La tontería hoy institucionalizada es ahistórica (¿de nuevo el fin de la historia?) y profundamente antiliberal en cuanto, por carecer de fe en el individuo, lo diluye en la masa desangrándolo. No pretende una mera restricción o limitación de los derechos individuales sino apropiarse de ellos, hacerlos suyos para dominar voluntades a sus anchas. Es amoral, en cuanto prescinde sin escrúpulos de principios y valores. Se ha convertido en una pandemia alimentada por falsarios que transitan en la opacidad de las redes y que, aunque abominan de la monarquía, son reyes en la categoría, que descubrió Solzhenitsyn, de «hacernos tragar mentiras de un modo omnímodo y obligado». Demasiados, desde luego, se las tragan y no nos ha de extrañar pues ya Víctor Hugo advirtió que los tontos son un público. El problema, que es al que nos enfrentamos, se exacerba cuando ese público se convierte en mayoritario y es el que marca el paso al conjunto.

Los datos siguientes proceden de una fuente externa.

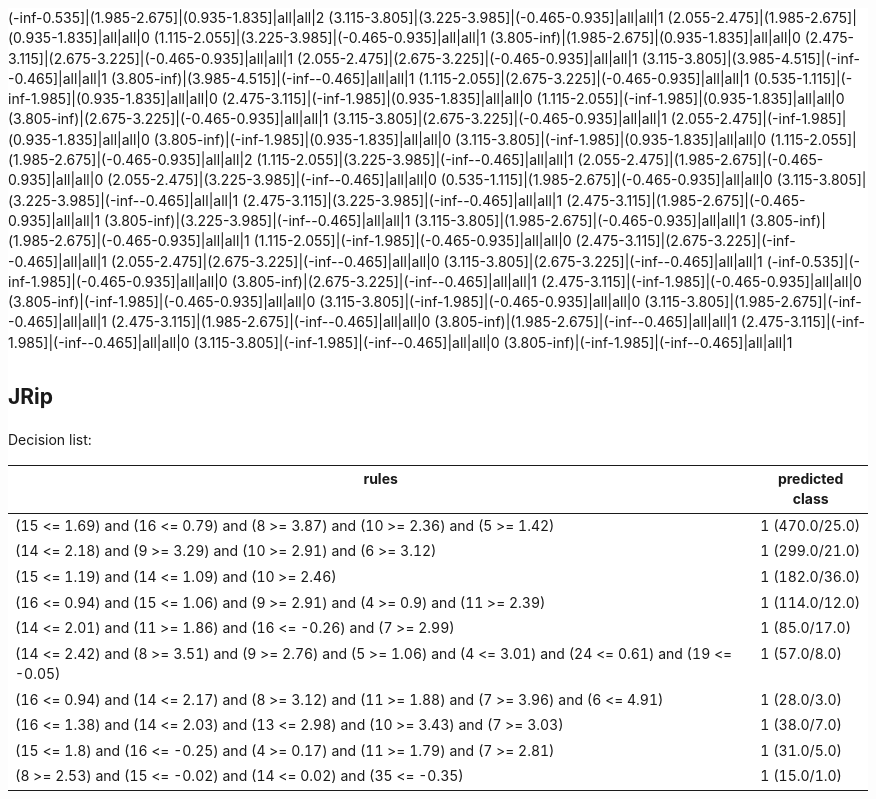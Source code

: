 (-inf-0.535]|(1.985-2.675]|(0.935-1.835]|all|all|2
(3.115-3.805]|(3.225-3.985]|(-0.465-0.935]|all|all|1
(2.055-2.475]|(1.985-2.675]|(0.935-1.835]|all|all|0
(1.115-2.055]|(3.225-3.985]|(-0.465-0.935]|all|all|1
(3.805-inf)|(1.985-2.675]|(0.935-1.835]|all|all|0
(2.475-3.115]|(2.675-3.225]|(-0.465-0.935]|all|all|1
(2.055-2.475]|(2.675-3.225]|(-0.465-0.935]|all|all|1
(3.115-3.805]|(3.985-4.515]|(-inf--0.465]|all|all|1
(3.805-inf)|(3.985-4.515]|(-inf--0.465]|all|all|1
(1.115-2.055]|(2.675-3.225]|(-0.465-0.935]|all|all|1
(0.535-1.115]|(-inf-1.985]|(0.935-1.835]|all|all|0
(2.475-3.115]|(-inf-1.985]|(0.935-1.835]|all|all|0
(1.115-2.055]|(-inf-1.985]|(0.935-1.835]|all|all|0
(3.805-inf)|(2.675-3.225]|(-0.465-0.935]|all|all|1
(3.115-3.805]|(2.675-3.225]|(-0.465-0.935]|all|all|1
(2.055-2.475]|(-inf-1.985]|(0.935-1.835]|all|all|0
(3.805-inf)|(-inf-1.985]|(0.935-1.835]|all|all|0
(3.115-3.805]|(-inf-1.985]|(0.935-1.835]|all|all|0
(1.115-2.055]|(1.985-2.675]|(-0.465-0.935]|all|all|2
(1.115-2.055]|(3.225-3.985]|(-inf--0.465]|all|all|1
(2.055-2.475]|(1.985-2.675]|(-0.465-0.935]|all|all|0
(2.055-2.475]|(3.225-3.985]|(-inf--0.465]|all|all|0
(0.535-1.115]|(1.985-2.675]|(-0.465-0.935]|all|all|0
(3.115-3.805]|(3.225-3.985]|(-inf--0.465]|all|all|1
(2.475-3.115]|(3.225-3.985]|(-inf--0.465]|all|all|1
(2.475-3.115]|(1.985-2.675]|(-0.465-0.935]|all|all|1
(3.805-inf)|(3.225-3.985]|(-inf--0.465]|all|all|1
(3.115-3.805]|(1.985-2.675]|(-0.465-0.935]|all|all|1
(3.805-inf)|(1.985-2.675]|(-0.465-0.935]|all|all|1
(1.115-2.055]|(-inf-1.985]|(-0.465-0.935]|all|all|0
(2.475-3.115]|(2.675-3.225]|(-inf--0.465]|all|all|1
(2.055-2.475]|(2.675-3.225]|(-inf--0.465]|all|all|0
(3.115-3.805]|(2.675-3.225]|(-inf--0.465]|all|all|1
(-inf-0.535]|(-inf-1.985]|(-0.465-0.935]|all|all|0
(3.805-inf)|(2.675-3.225]|(-inf--0.465]|all|all|1
(2.475-3.115]|(-inf-1.985]|(-0.465-0.935]|all|all|0
(3.805-inf)|(-inf-1.985]|(-0.465-0.935]|all|all|0
(3.115-3.805]|(-inf-1.985]|(-0.465-0.935]|all|all|0
(3.115-3.805]|(1.985-2.675]|(-inf--0.465]|all|all|1
(2.475-3.115]|(1.985-2.675]|(-inf--0.465]|all|all|0
(3.805-inf)|(1.985-2.675]|(-inf--0.465]|all|all|1
(2.475-3.115]|(-inf-1.985]|(-inf--0.465]|all|all|0
(3.115-3.805]|(-inf-1.985]|(-inf--0.465]|all|all|0
(3.805-inf)|(-inf-1.985]|(-inf--0.465]|all|all|1

## JRip

Decision list:

rules | predicted class
---|---
(15 <= 1.69) and (16 <= 0.79) and (8 >= 3.87) and (10 >= 2.36) and (5 >= 1.42)|1 (470.0/25.0)
(14 <= 2.18) and (9 >= 3.29) and (10 >= 2.91) and (6 >= 3.12)|1 (299.0/21.0)
(15 <= 1.19) and (14 <= 1.09) and (10 >= 2.46)|1 (182.0/36.0)
(16 <= 0.94) and (15 <= 1.06) and (9 >= 2.91) and (4 >= 0.9) and (11 >= 2.39)|1 (114.0/12.0)
(14 <= 2.01) and (11 >= 1.86) and (16 <= -0.26) and (7 >= 2.99)|1 (85.0/17.0)
(14 <= 2.42) and (8 >= 3.51) and (9 >= 2.76) and (5 >= 1.06) and (4 <= 3.01) and (24 <= 0.61) and (19 <= -0.05)|1 (57.0/8.0)
(16 <= 0.94) and (14 <= 2.17) and (8 >= 3.12) and (11 >= 1.88) and (7 >= 3.96) and (6 <= 4.91)|1 (28.0/3.0)
(16 <= 1.38) and (14 <= 2.03) and (13 <= 2.98) and (10 >= 3.43) and (7 >= 3.03)|1 (38.0/7.0)
(15 <= 1.8) and (16 <= -0.25) and (4 >= 0.17) and (11 >= 1.79) and (7 >= 2.81)|1 (31.0/5.0)
(8 >= 2.53) and (15 <= -0.02) and (14 <= 0.02) and (35 <= -0.35)|1 (15.0/1.0)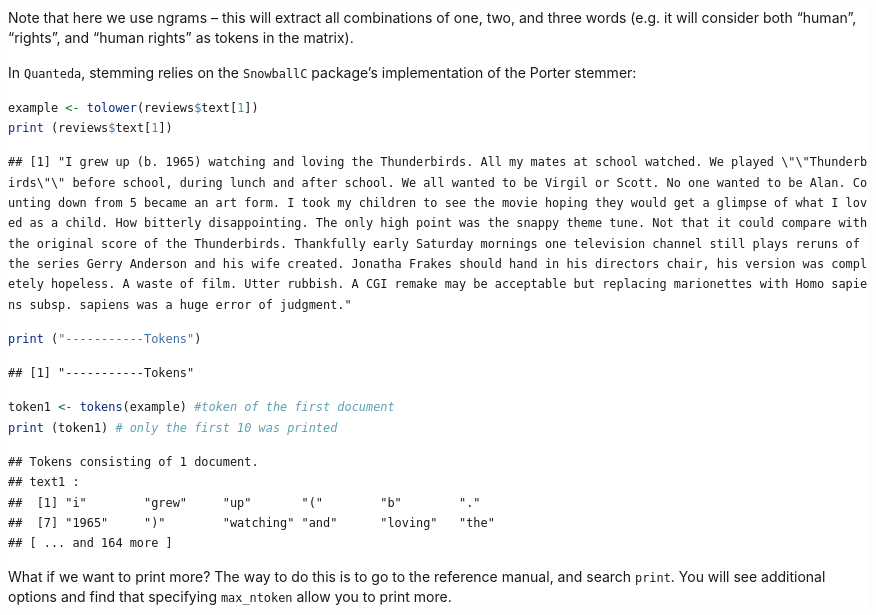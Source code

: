 Note that here we use ngrams – this will extract all combinations of
one, two, and three words (e.g. it will consider both “human”, “rights”,
and “human rights” as tokens in the matrix).

In `Quanteda`, stemming relies on the `SnowballC` package’s
implementation of the Porter stemmer:

``` r
example <- tolower(reviews$text[1]) 
print (reviews$text[1])
```

    ## [1] "I grew up (b. 1965) watching and loving the Thunderbirds. All my mates at school watched. We played \"\"Thunderbirds\"\" before school, during lunch and after school. We all wanted to be Virgil or Scott. No one wanted to be Alan. Counting down from 5 became an art form. I took my children to see the movie hoping they would get a glimpse of what I loved as a child. How bitterly disappointing. The only high point was the snappy theme tune. Not that it could compare with the original score of the Thunderbirds. Thankfully early Saturday mornings one television channel still plays reruns of the series Gerry Anderson and his wife created. Jonatha Frakes should hand in his directors chair, his version was completely hopeless. A waste of film. Utter rubbish. A CGI remake may be acceptable but replacing marionettes with Homo sapiens subsp. sapiens was a huge error of judgment."

``` r
print ("-----------Tokens")
```

    ## [1] "-----------Tokens"

``` r
token1 <- tokens(example) #token of the first document
print (token1) # only the first 10 was printed
```

    ## Tokens consisting of 1 document.
    ## text1 :
    ##  [1] "i"        "grew"     "up"       "("        "b"        "."       
    ##  [7] "1965"     ")"        "watching" "and"      "loving"   "the"     
    ## [ ... and 164 more ]

What if we want to print more? The way to do this is to go to the
reference manual, and search `print`. You will see additional options
and find that specifying `max_ntoken` allow you to print more.

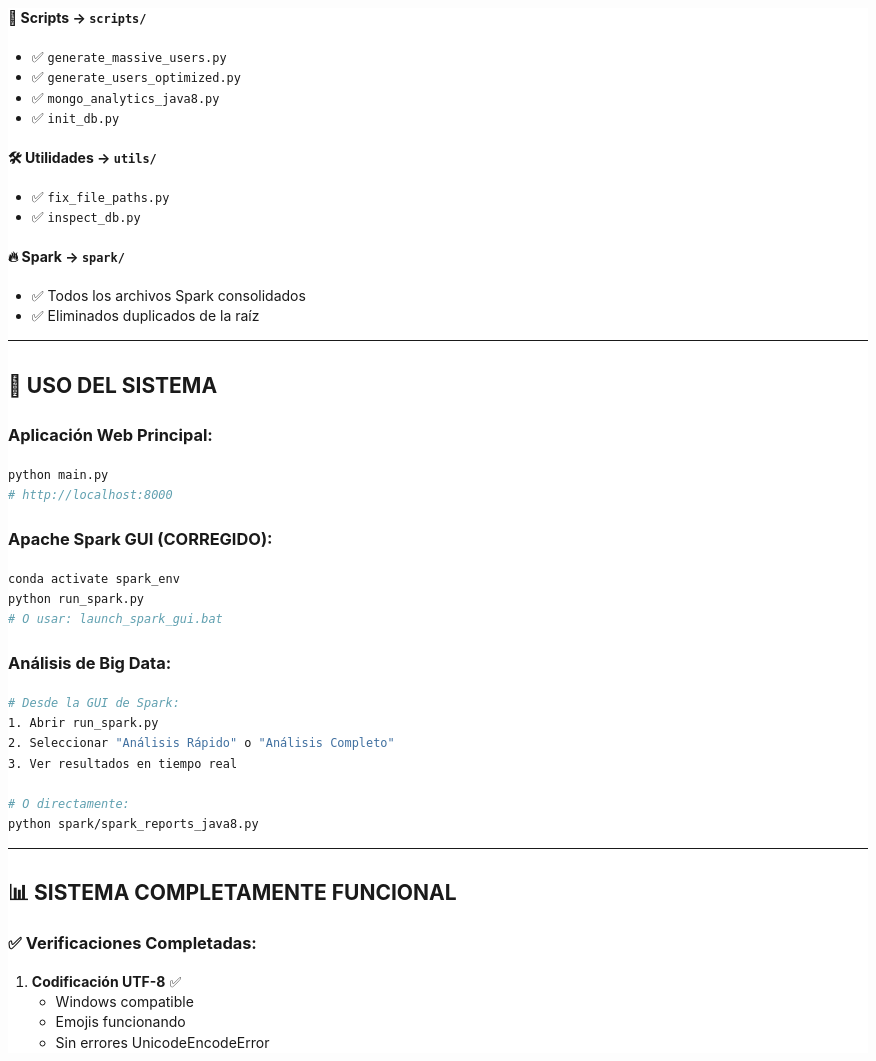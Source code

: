 #### 📜 Scripts → `scripts/`
- ✅ `generate_massive_users.py`
- ✅ `generate_users_optimized.py`
- ✅ `mongo_analytics_java8.py`
- ✅ `init_db.py`

#### 🛠️ Utilidades → `utils/`
- ✅ `fix_file_paths.py`
- ✅ `inspect_db.py`

#### 🔥 Spark → `spark/`
- ✅ Todos los archivos Spark consolidados
- ✅ Eliminados duplicados de la raíz

---

## 🚀 USO DEL SISTEMA

### **Aplicación Web Principal:**
```bash
python main.py
# http://localhost:8000
```

### **Apache Spark GUI (CORREGIDO):**
```bash
conda activate spark_env
python run_spark.py
# O usar: launch_spark_gui.bat
```

### **Análisis de Big Data:**
```bash
# Desde la GUI de Spark:
1. Abrir run_spark.py
2. Seleccionar "Análisis Rápido" o "Análisis Completo"
3. Ver resultados en tiempo real

# O directamente:
python spark/spark_reports_java8.py
```

---

## 📊 SISTEMA COMPLETAMENTE FUNCIONAL

### ✅ **Verificaciones Completadas:**

1. **Codificación UTF-8** ✅
   - Windows compatible
   - Emojis funcionando
   - Sin errores UnicodeEncodeError
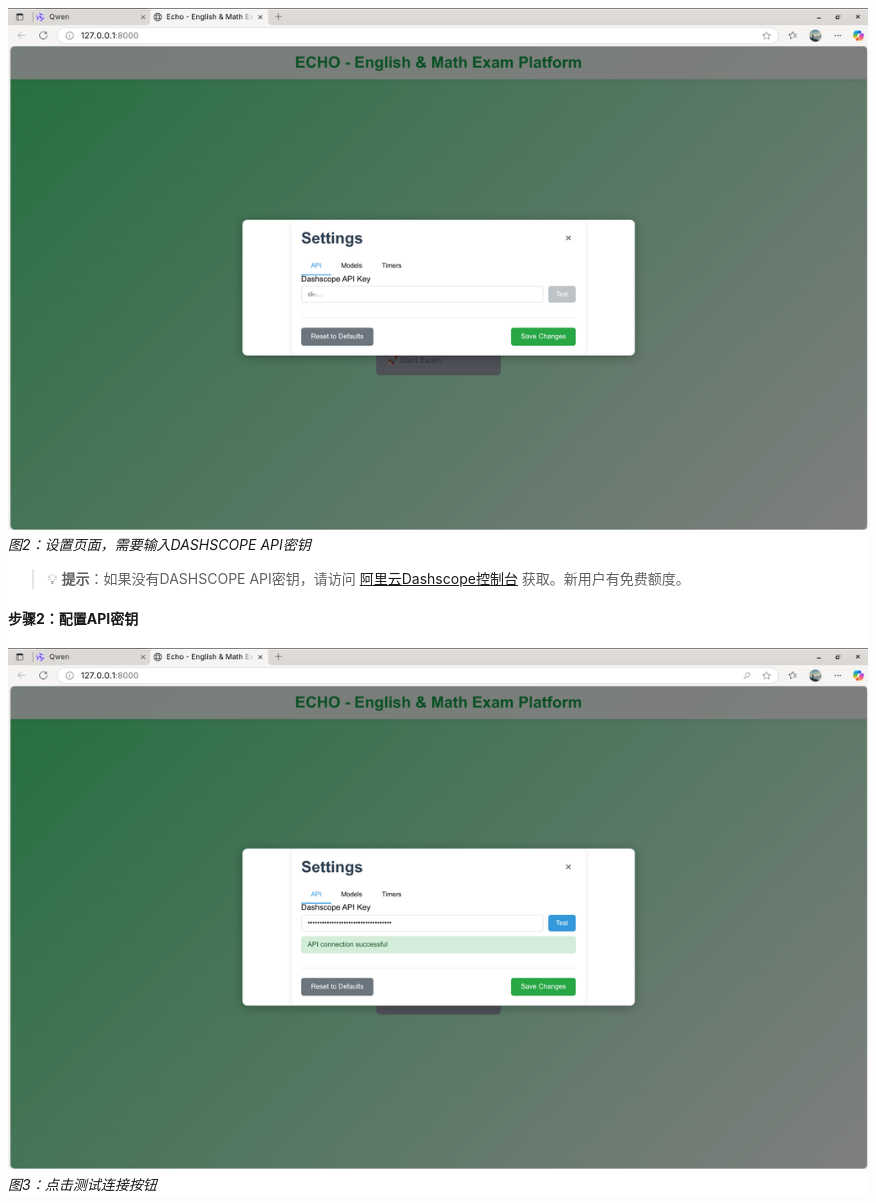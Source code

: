 ![设置页面](assets/input_api_key.png)
*图2：设置页面，需要输入DASHSCOPE API密钥*

> 💡 **提示**：如果没有DASHSCOPE API密钥，请访问 [阿里云Dashscope控制台](https://dashscope.aliyun.com/) 获取。新用户有免费额度。

#### 步骤2：配置API密钥

![测试连接](assets/connection_successful.png)
*图3：点击测试连接按钮*
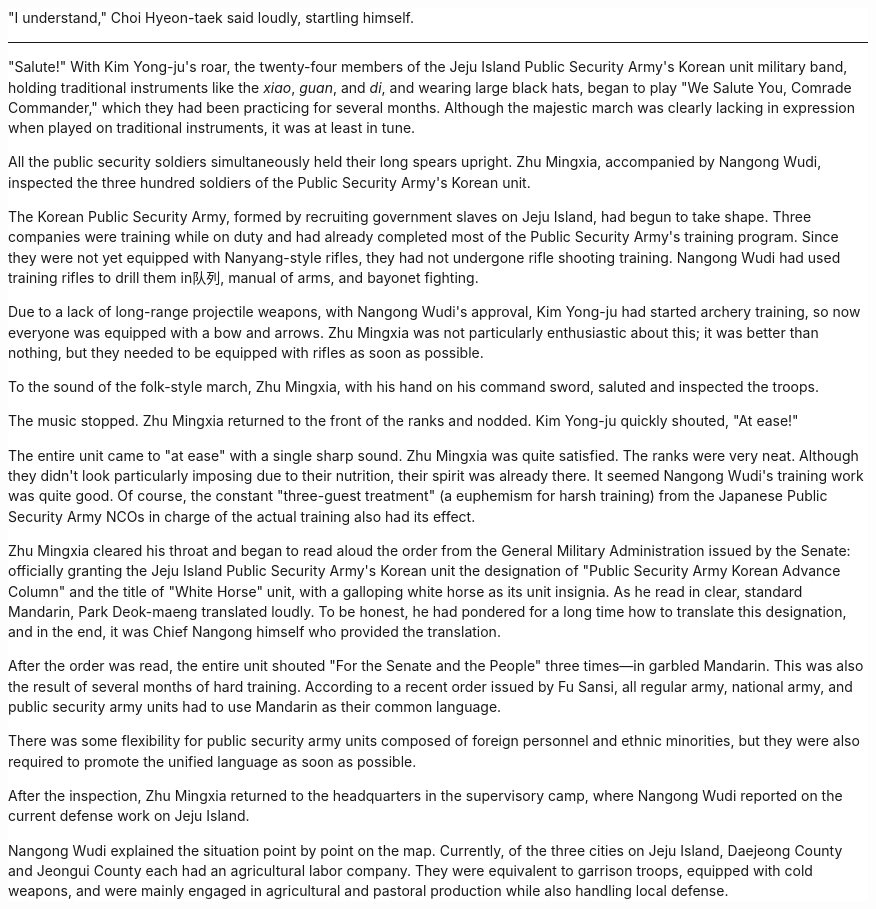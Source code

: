 "I understand," Choi Hyeon-taek said loudly, startling himself.

---

"Salute!" With Kim Yong-ju's roar, the twenty-four members of the Jeju Island Public Security Army's Korean unit military band, holding traditional instruments like the *xiao*, *guan*, and *di*, and wearing large black hats, began to play "We Salute You, Comrade Commander," which they had been practicing for several months. Although the majestic march was clearly lacking in expression when played on traditional instruments, it was at least in tune.

All the public security soldiers simultaneously held their long spears upright. Zhu Mingxia, accompanied by Nangong Wudi, inspected the three hundred soldiers of the Public Security Army's Korean unit.

The Korean Public Security Army, formed by recruiting government slaves on Jeju Island, had begun to take shape. Three companies were training while on duty and had already completed most of the Public Security Army's training program. Since they were not yet equipped with Nanyang-style rifles, they had not undergone rifle shooting training. Nangong Wudi had used training rifles to drill them in队列, manual of arms, and bayonet fighting.

Due to a lack of long-range projectile weapons, with Nangong Wudi's approval, Kim Yong-ju had started archery training, so now everyone was equipped with a bow and arrows. Zhu Mingxia was not particularly enthusiastic about this; it was better than nothing, but they needed to be equipped with rifles as soon as possible.

To the sound of the folk-style march, Zhu Mingxia, with his hand on his command sword, saluted and inspected the troops.

The music stopped. Zhu Mingxia returned to the front of the ranks and nodded. Kim Yong-ju quickly shouted, "At ease!"

The entire unit came to "at ease" with a single sharp sound. Zhu Mingxia was quite satisfied. The ranks were very neat. Although they didn't look particularly imposing due to their nutrition, their spirit was already there. It seemed Nangong Wudi's training work was quite good. Of course, the constant "three-guest treatment" (a euphemism for harsh training) from the Japanese Public Security Army NCOs in charge of the actual training also had its effect.

Zhu Mingxia cleared his throat and began to read aloud the order from the General Military Administration issued by the Senate: officially granting the Jeju Island Public Security Army's Korean unit the designation of "Public Security Army Korean Advance Column" and the title of "White Horse" unit, with a galloping white horse as its unit insignia. As he read in clear, standard Mandarin, Park Deok-maeng translated loudly. To be honest, he had pondered for a long time how to translate this designation, and in the end, it was Chief Nangong himself who provided the translation.

After the order was read, the entire unit shouted "For the Senate and the People" three times—in garbled Mandarin. This was also the result of several months of hard training. According to a recent order issued by Fu Sansi, all regular army, national army, and public security army units had to use Mandarin as their common language.

There was some flexibility for public security army units composed of foreign personnel and ethnic minorities, but they were also required to promote the unified language as soon as possible.

After the inspection, Zhu Mingxia returned to the headquarters in the supervisory camp, where Nangong Wudi reported on the current defense work on Jeju Island.

Nangong Wudi explained the situation point by point on the map. Currently, of the three cities on Jeju Island, Daejeong County and Jeongui County each had an agricultural labor company. They were equivalent to garrison troops, equipped with cold weapons, and were mainly engaged in agricultural and pastoral production while also handling local defense.
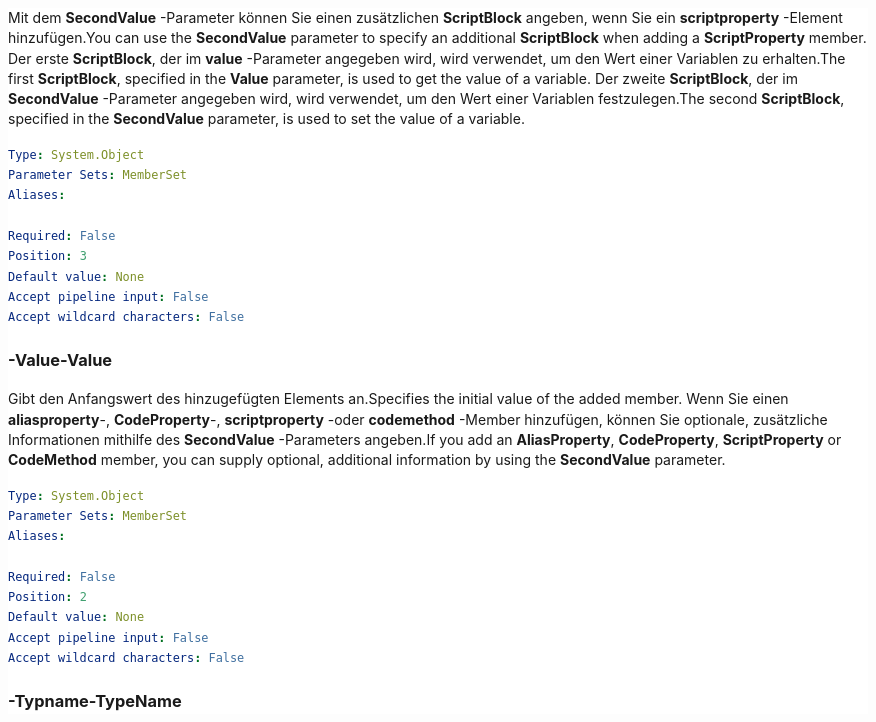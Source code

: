 <span data-ttu-id="252f7-220">Mit dem **SecondValue** -Parameter können Sie einen zusätzlichen **ScriptBlock** angeben, wenn Sie ein **scriptproperty** -Element hinzufügen.</span><span class="sxs-lookup"><span data-stu-id="252f7-220">You can use the **SecondValue** parameter to specify an additional **ScriptBlock** when adding a **ScriptProperty** member.</span></span> <span data-ttu-id="252f7-221">Der erste **ScriptBlock**, der im **value** -Parameter angegeben wird, wird verwendet, um den Wert einer Variablen zu erhalten.</span><span class="sxs-lookup"><span data-stu-id="252f7-221">The first **ScriptBlock**, specified in the **Value** parameter, is used to get the value of a variable.</span></span> <span data-ttu-id="252f7-222">Der zweite **ScriptBlock**, der im **SecondValue** -Parameter angegeben wird, wird verwendet, um den Wert einer Variablen festzulegen.</span><span class="sxs-lookup"><span data-stu-id="252f7-222">The second **ScriptBlock**, specified in the **SecondValue** parameter, is used to set the value of a variable.</span></span>

```yaml
Type: System.Object
Parameter Sets: MemberSet
Aliases:

Required: False
Position: 3
Default value: None
Accept pipeline input: False
Accept wildcard characters: False
```

### <span data-ttu-id="252f7-223">-Value</span><span class="sxs-lookup"><span data-stu-id="252f7-223">-Value</span></span>

<span data-ttu-id="252f7-224">Gibt den Anfangswert des hinzugefügten Elements an.</span><span class="sxs-lookup"><span data-stu-id="252f7-224">Specifies the initial value of the added member.</span></span>
<span data-ttu-id="252f7-225">Wenn Sie einen **aliasproperty**-, **CodeProperty**-, **scriptproperty** -oder **codemethod** -Member hinzufügen, können Sie optionale, zusätzliche Informationen mithilfe des **SecondValue** -Parameters angeben.</span><span class="sxs-lookup"><span data-stu-id="252f7-225">If you add an **AliasProperty**, **CodeProperty**, **ScriptProperty** or **CodeMethod** member, you can supply optional, additional information by using the **SecondValue** parameter.</span></span>

```yaml
Type: System.Object
Parameter Sets: MemberSet
Aliases:

Required: False
Position: 2
Default value: None
Accept pipeline input: False
Accept wildcard characters: False
```

### <span data-ttu-id="252f7-226">-Typname</span><span class="sxs-lookup"><span data-stu-id="252f7-226">-TypeName</span></span>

El letal virus de la estupidez, propagado por la telebasura y otros terminales con sede en vertederos varios, se muestra en manifestaciones distintas, aunque todas apuntan a la misma portería. Unos derriban estatuas de descubridores, conquistadores, predicadores o gobernantes que fueron. Otros pintarrajean edificios, muros o bustos (como el del Dr. Fleming, en la plaza de las Ventas, al que osan calificar de «asesino»). Otros, en fin, descalifican a Platón o a Washington por esclavistas, a Mozart por misógino o a Felipe II por declarar la guerra «al infiel».

Triunfa la camiseta impresa con la cara del ultimo chiripitifláutico, la bobada del penúltimo famosete, el tuit de cualquier descerebrado, el exabrupto de un ignorante, la mentira de uno de los voceros de la propaganda.

En el teatro del absurdo queda escaso margen para la esperanza. Alguien rememoró hace unos días al desánimo que traslució Bertolt Brecht cuando escribió aquello de que «desgraciado el país que necesita héroes». Hay que empezar el casting, a marchas forzadas, o los efectos letales de la tontuna serán irreversibles.

Enrique Arnaldo Alcubilla es Catedrático de Derecho Constitucional.